● **Exercise**
Determine how many lines in the entries below hold "party". Respond with that number only.

(Saved entries)
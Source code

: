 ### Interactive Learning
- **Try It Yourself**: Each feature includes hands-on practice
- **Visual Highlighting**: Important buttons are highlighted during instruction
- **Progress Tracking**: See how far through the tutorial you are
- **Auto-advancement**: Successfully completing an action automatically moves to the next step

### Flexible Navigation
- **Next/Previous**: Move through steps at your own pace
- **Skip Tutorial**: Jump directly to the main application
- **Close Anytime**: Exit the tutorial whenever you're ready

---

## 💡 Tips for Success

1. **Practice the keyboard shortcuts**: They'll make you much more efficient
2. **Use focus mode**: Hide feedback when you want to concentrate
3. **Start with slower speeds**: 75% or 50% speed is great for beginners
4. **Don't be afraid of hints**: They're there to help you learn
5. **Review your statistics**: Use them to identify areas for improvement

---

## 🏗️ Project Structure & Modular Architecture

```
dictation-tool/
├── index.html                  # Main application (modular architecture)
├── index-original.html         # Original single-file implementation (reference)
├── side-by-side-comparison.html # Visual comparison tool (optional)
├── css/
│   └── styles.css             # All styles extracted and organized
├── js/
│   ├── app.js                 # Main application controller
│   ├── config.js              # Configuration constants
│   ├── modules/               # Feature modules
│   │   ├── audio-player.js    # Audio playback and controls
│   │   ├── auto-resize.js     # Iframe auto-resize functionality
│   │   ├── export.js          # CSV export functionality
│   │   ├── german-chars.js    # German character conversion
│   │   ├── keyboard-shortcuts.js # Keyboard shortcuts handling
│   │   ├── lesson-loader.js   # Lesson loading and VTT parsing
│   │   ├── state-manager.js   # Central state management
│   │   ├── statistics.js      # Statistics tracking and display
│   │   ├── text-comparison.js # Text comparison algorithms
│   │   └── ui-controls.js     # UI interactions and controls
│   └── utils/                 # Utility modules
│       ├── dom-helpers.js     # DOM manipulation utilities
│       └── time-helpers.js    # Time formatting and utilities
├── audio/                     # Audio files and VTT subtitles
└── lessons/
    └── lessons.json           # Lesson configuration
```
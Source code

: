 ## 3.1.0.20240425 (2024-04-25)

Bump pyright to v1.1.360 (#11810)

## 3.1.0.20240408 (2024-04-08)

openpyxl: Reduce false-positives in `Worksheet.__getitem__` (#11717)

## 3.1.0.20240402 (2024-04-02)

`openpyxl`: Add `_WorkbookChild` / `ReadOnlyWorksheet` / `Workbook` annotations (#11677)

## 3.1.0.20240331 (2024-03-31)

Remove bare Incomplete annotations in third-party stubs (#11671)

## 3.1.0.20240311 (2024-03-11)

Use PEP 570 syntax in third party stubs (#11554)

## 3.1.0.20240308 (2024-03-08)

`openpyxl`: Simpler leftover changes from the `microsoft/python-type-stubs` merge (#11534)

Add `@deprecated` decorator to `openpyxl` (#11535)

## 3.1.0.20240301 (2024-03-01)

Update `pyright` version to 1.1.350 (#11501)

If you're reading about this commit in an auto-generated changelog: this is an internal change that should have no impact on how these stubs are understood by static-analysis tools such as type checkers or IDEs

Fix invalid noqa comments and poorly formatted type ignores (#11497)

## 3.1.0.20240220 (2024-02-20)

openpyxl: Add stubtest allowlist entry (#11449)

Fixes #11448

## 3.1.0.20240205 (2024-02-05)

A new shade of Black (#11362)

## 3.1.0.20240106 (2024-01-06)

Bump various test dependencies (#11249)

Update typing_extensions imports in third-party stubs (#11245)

● **Finished task**
3